- **What to do**
Copy out all lines in the data below containing the string "superposition".

- **Material for this task**
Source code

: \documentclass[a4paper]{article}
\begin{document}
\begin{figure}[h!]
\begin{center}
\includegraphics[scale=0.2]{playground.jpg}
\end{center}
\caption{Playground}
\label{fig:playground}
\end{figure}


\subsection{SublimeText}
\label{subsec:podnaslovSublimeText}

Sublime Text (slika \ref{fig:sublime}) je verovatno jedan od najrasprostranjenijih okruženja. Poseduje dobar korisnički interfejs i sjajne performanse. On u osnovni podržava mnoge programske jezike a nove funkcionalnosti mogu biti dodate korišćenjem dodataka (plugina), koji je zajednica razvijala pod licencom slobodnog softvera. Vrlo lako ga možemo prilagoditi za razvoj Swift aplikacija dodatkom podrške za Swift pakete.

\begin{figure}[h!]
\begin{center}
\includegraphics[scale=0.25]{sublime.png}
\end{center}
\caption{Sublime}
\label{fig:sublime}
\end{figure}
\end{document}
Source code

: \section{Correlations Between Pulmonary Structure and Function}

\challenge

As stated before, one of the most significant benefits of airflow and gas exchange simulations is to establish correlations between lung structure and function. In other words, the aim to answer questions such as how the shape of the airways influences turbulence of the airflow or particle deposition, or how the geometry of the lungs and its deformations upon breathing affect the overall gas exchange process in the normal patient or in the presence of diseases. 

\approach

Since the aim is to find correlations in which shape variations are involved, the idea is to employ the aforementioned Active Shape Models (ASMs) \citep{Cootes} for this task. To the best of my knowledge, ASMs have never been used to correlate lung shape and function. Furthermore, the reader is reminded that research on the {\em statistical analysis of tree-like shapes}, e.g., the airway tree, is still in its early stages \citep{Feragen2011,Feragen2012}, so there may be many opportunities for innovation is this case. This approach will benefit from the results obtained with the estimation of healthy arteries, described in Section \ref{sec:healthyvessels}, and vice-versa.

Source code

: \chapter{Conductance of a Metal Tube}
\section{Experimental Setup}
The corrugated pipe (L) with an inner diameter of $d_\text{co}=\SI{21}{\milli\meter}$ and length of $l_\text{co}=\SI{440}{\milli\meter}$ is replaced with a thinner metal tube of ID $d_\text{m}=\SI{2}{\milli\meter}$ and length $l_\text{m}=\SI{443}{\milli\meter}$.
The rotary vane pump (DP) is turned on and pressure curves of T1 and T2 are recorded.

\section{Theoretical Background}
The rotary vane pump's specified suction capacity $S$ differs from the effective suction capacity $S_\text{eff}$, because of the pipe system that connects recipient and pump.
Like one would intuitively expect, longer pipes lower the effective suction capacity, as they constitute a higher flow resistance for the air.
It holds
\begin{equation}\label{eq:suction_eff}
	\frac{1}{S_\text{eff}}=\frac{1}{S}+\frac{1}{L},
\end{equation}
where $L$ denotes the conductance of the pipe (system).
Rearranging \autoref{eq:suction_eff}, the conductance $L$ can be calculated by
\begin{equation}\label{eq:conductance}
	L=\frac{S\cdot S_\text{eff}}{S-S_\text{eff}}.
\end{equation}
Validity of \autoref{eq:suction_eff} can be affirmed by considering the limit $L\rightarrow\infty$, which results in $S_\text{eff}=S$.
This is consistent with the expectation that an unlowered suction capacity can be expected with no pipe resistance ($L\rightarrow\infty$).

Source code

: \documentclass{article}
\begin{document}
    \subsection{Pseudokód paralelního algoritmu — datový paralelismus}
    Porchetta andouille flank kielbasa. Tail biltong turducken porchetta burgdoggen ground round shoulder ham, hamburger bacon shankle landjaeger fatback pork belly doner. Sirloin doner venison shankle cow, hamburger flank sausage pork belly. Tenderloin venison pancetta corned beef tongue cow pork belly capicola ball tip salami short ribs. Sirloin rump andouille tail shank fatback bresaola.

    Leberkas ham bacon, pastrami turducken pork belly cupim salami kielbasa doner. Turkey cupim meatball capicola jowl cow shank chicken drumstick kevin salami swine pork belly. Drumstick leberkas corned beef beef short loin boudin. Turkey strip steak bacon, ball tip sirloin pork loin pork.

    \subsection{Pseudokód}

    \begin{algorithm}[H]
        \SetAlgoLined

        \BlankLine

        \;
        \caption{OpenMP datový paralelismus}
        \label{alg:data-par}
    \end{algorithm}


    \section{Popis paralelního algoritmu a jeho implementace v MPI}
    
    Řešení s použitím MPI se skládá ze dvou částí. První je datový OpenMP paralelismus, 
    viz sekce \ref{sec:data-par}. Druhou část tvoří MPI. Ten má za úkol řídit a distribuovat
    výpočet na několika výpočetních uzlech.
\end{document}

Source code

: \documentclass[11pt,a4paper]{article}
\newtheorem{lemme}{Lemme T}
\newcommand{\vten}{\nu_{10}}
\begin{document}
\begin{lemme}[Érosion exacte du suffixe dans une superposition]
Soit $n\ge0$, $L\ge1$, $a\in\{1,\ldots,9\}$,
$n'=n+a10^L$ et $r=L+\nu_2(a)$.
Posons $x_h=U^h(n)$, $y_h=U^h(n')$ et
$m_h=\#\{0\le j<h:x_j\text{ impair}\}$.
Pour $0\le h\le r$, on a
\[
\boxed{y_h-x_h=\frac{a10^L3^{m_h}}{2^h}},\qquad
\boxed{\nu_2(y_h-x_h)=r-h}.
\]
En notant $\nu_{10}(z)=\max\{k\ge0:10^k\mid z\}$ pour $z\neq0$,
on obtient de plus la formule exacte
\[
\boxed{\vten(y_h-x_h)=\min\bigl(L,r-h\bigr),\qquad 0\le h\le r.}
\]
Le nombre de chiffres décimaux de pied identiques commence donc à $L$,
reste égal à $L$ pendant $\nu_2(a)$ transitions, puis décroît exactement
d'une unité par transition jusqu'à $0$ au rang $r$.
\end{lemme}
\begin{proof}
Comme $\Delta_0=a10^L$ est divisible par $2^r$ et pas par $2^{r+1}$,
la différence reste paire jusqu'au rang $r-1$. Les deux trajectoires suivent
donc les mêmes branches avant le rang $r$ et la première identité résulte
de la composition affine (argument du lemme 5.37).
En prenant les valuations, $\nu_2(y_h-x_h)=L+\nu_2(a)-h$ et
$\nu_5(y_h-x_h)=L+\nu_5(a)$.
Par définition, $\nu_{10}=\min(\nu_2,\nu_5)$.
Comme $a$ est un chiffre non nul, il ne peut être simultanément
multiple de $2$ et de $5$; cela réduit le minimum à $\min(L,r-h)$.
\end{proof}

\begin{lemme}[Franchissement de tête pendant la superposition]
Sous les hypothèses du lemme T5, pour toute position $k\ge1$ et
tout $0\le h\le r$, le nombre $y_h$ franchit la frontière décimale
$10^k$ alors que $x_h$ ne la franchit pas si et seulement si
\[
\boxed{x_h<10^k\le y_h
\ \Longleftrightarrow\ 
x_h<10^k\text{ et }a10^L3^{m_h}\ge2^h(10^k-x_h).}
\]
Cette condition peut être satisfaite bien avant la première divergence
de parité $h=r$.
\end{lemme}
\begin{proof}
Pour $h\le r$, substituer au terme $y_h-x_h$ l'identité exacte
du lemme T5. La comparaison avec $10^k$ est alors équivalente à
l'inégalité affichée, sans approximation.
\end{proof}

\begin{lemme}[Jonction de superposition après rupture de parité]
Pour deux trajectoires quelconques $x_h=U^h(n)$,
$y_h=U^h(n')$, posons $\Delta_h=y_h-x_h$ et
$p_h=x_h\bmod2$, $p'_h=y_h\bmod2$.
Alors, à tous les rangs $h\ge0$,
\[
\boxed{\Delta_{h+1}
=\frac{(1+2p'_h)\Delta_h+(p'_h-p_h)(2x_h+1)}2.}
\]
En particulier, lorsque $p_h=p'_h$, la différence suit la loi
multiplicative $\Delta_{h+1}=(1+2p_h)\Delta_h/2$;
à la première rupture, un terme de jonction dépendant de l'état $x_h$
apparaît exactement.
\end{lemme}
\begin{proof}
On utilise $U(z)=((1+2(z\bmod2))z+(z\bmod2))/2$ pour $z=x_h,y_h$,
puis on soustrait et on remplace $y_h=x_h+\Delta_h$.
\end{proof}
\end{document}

- **Answer space**
\begin{lemme}[Érosion exacte du suffixe dans une superposition]
\begin{lemme}[Franchissement de tête pendant la superposition]
\begin{lemme}[Jonction de superposition après rupture de parité]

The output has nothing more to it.